Michael McGrath, Sierra Club Florida Lead Organizer said: “With regard to the panther, FDEP is poised to grant a permit based on an inflated and arbitrary population estimate and growth rate. While the US Fish and Wildlife Service is charged with accurately determining the impacts from such a development, the Service has failed, over and over again, to do so. The Service has failed to consider the full amount of habitat loss and degradation that will occur due to the development and failed to consider the impacts from narrowing the Florida wildlife corridor. Moreover, the Service has failed to adequately assess reasonably foreseeable cumulative effects for a slew of sprawling developments being proposed across Lee, Collier, and Hendry counties. To add insult to injury, the Service has failed the Caracara in much of the same way with flawed methodologies and gross over-estimates that fail to follow the science. Failure is not an option when extinction is the result. The only legitimate option FDEP has is to deny this permit.”

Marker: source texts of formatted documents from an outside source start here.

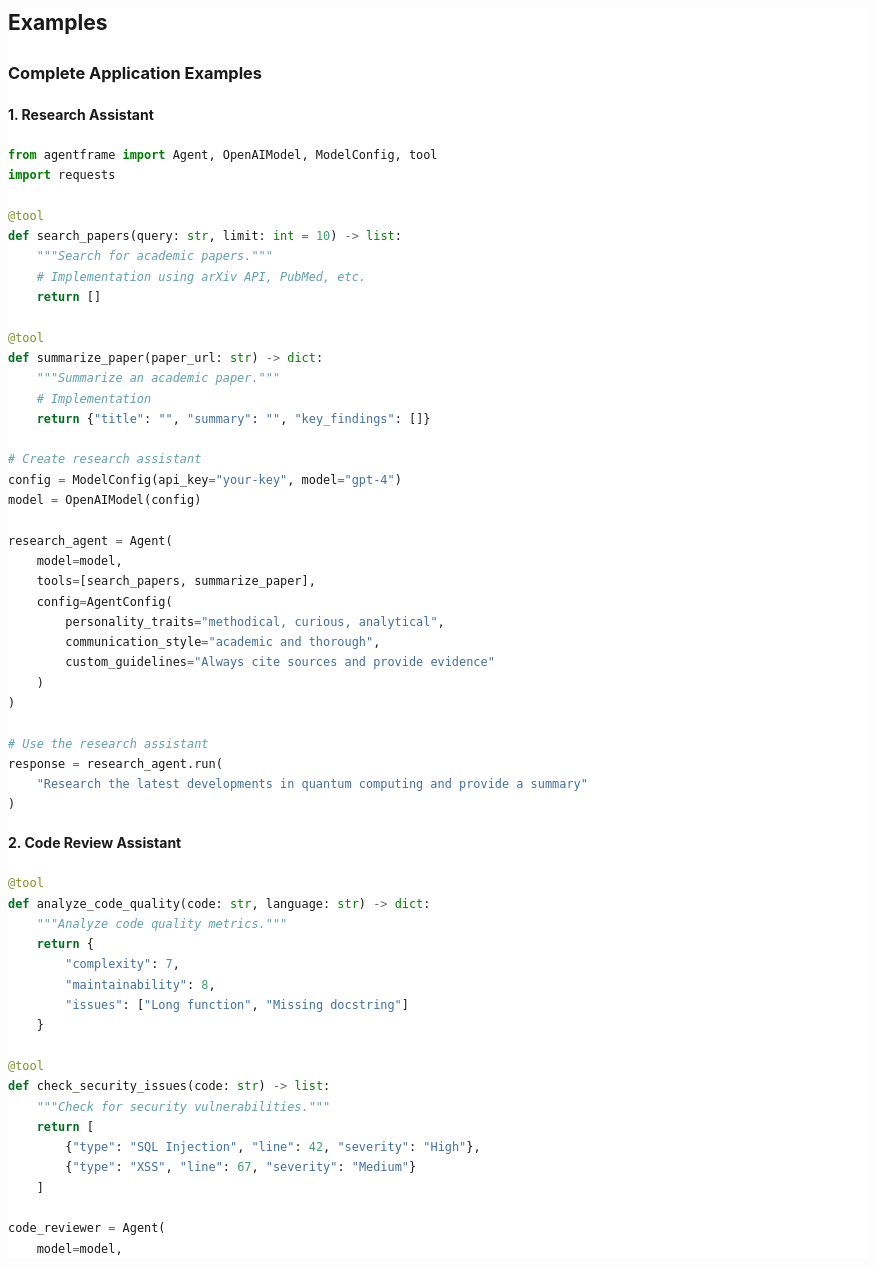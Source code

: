 ## Examples

### Complete Application Examples

#### 1. Research Assistant

```python
from agentframe import Agent, OpenAIModel, ModelConfig, tool
import requests

@tool
def search_papers(query: str, limit: int = 10) -> list:
    """Search for academic papers."""
    # Implementation using arXiv API, PubMed, etc.
    return []

@tool
def summarize_paper(paper_url: str) -> dict:
    """Summarize an academic paper."""
    # Implementation
    return {"title": "", "summary": "", "key_findings": []}

# Create research assistant
config = ModelConfig(api_key="your-key", model="gpt-4")
model = OpenAIModel(config)

research_agent = Agent(
    model=model,
    tools=[search_papers, summarize_paper],
    config=AgentConfig(
        personality_traits="methodical, curious, analytical",
        communication_style="academic and thorough",
        custom_guidelines="Always cite sources and provide evidence"
    )
)

# Use the research assistant
response = research_agent.run(
    "Research the latest developments in quantum computing and provide a summary"
)
```

#### 2. Code Review Assistant

```python
@tool
def analyze_code_quality(code: str, language: str) -> dict:
    """Analyze code quality metrics."""
    return {
        "complexity": 7,
        "maintainability": 8,
        "issues": ["Long function", "Missing docstring"]
    }

@tool
def check_security_issues(code: str) -> list:
    """Check for security vulnerabilities."""
    return [
        {"type": "SQL Injection", "line": 42, "severity": "High"},
        {"type": "XSS", "line": 67, "severity": "Medium"}
    ]

code_reviewer = Agent(
    model=model,
```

The FDEP meeting, unlike in years past where attendees would have had the chance to stand at the microphone and share their concerns, was set up as a series of posters, with their attendant FDEP spokespersons, and tables where attendees could either fill out a comment card or record a verbal comment. The attendees appeared to be limited to the opposition activists from the press conference.

PHOTOS: 1234567 

COMMENT LETTERS:
Center for Biological Diversity and Sierra Club
Conservancy of Southwest Florida

BACKGROUND: Bellmar would add more than 4,000 homes and 45,000 additional daily vehicle trips about one mile away from the Florida Panther National Wildlife Refuge, destroy over 140 acres of wetlands, and destroy more than 1,700 acres of Primary Zone panther habitat –the most valuable for the future of the species. Vehicular collisions, which have already killed 13 panthers this year and are the leading cause of death for this iconic and endangered species, would necessarily increase. Another listed species in the cross-hairs is the imperiled crested caracara. A Bellmar development would also threaten the wild lands upon which the area’s rural quality of life depends.